Tout d’abord, il semble opportun d’affirmer que cette version de Suspiria par Luca Guadagnino est un bon remake, dans le sens où en plus d'apporter des enjeux complètement différents, elle sait trouver sa marque sur le plan purement formel. L’oeuvre d’Argento était profondément inscrite dans le giallo, un remake permet de proposer un contexte différent, une vision différente du mythe Suspiria à un nouveau public.
Le nom n'est en tout cas pas usurpé ; je pense même avoir préféré ce remake au film original.
Le travail sonore est absolument incroyable : lorsque Argento se reposait principalement sur une bande originale ensorcelante (les désormais cultissimes et terrifiantes notes de Goblin), Suspiria propose le meilleur design sonore de l’année ; Thom Yorke livre quant à lui une bande originale envoûtante parce que discordante, qui rappellerait presque parfois celle (des deux versions) de Blade Runner. Le bâtiment - un lugubre hôtel particulier dans le plus pur style RDA - tant que les corps ont leurs musiques propres et leurs bruitages dérangeants ; ils animent le film. Le résultant est saisissant et terrifiant.

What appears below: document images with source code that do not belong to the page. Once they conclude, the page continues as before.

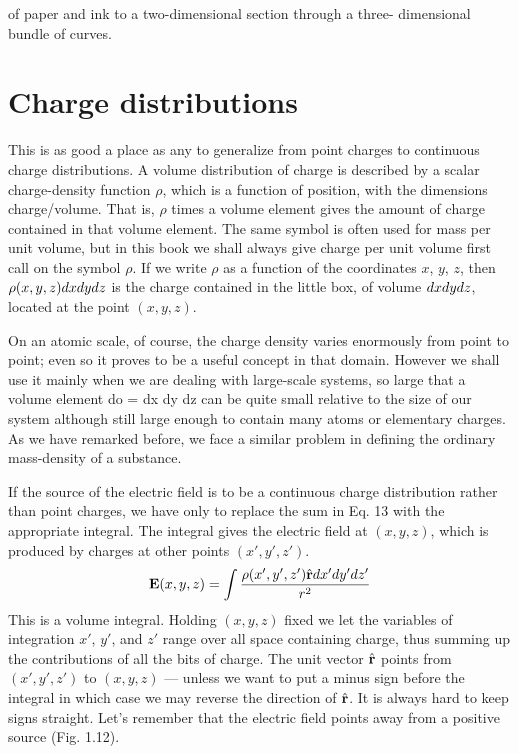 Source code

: of paper and ink to a two-dimensional section through a three-
dimensional bundle of curves.

\section{Charge distributions}

This is as good a place as any to generalize from point charges to
continuous charge distributions. A volume distribution of charge is
described by a scalar charge-density function $\rho$, which is a function
of position, with the dimensions charge/volume. That is, $\rho$ times a
volume element gives the amount of charge contained in that volume
element. The same symbol is often used for mass per unit volume,
but in this book we shall always give charge per unit volume first
call on the symbol $\rho$. If we write $\rho$ as a function of the coordinates
$x$, $y$, $z$, then $\rho(x,y,z)d x d y d z$ is the charge contained in the little box,
of volume $d x d y d z$, located at the point $(x,y,z)$.

On an atomic scale, of course, the charge density varies enormously
from point to point; even so it proves to be a useful concept
in that domain. However we shall use it mainly when we are dealing
with large-scale systems, so large that a volume element do =
dx dy dz can be quite small relative to the size of our system although
still large enough to contain many atoms or elementary charges.
As we have remarked before, we face a similar problem in defining
the ordinary mass-density of a substance.

If the source of the electric field is to be a continuous charge distribution
rather than point charges, we have only to replace the sum
in Eq. 13 with the appropriate integral. The integral gives the electric
field at $(x,y,z)$, which is produced by charges at other points
$(x',y',z')$.
\begin{equation}
  \mathbf{E}(x,y,z) = \int \frac{\rho(x',y',z')\hat{\mathbf{r}}d x' d y' d z'}{r^2}
\end{equation}
This is a volume integral. Holding $(x,y,z)$ fixed we let the variables
of integration $x'$, $y'$, and $z'$ range over all space containing charge,
thus summing up the contributions of all the bits of charge. The
unit vector $\hat{\mathbf{r}}$ points from $(x', y', z')$ to $(x,y,z)$ --- 
unless we want to put
a minus sign before the integral in which case we may reverse the
direction of $\hat{\mathbf{r}}$. It is always hard to keep signs straight. Let's remember
that the electric field points away from a positive source
(Fig. 1.12).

Ce film marque également le retour en force de l’omniprésence des corps dans ce que filme le réalisateur (après un CMBYN définitivement trop prude et intellectualisant) ; celui de ses fabuleux zooms sensorielo-guadagninesques également. Dans Suspiria, la danse est secondaire aux corps qu’elle anime : ce qui importe, ce sont les mouvements et torsions des masses de chair. Le réalisateur renoue avec ce qui a été l’obsession de ses premiers films et transpose cette fascination en émotion négative : exit l’érotisme de Amore et Melissa P, les corps de Suspiria inquiètent.
Guadagnino explore l'école de danse Markos ainsi que les consciences de ses occupantes de façon bien plus approfondie que son prédécesseur qui en comparaison semble s’être livré uniquement à de l’esbroufe visuelle. On pourrait presque lui reprocher d’être trop explicite sur certains aspects psychologiques dans la mesure où certain des personnages ne sont définis que par un trait de caractère. Pièce par pièce, il documente la vie - visible et invisible - de l’école.
Il rejoint toutefois Argento dans son final : l'horreur est encore une fois atteinte, elle est même bien plus graphique, insoutenable... Et logique, cette fois-ci : le public dispose désormais d’une partie des éléments pour comprendre le mythe Suspiria. L'écran vire au rouge sur fond de musique pop et l'inqualifiable se poursuit. Le spectateur est témoin forcé, exactement dans la même position (les vêtements en plus) que le malheureux psychologue joué par Tilda Swinton.
Suspira est insaisissable, chaotique et torturé mais jamais insensé : c’est ce qui fait sa réussite.
Léger bémol, par contre : Luca ne peut toujours pas s'empêcher d'écrire des dialogues en français... Sans que cela ne serve le film d'aucune manière. Passons.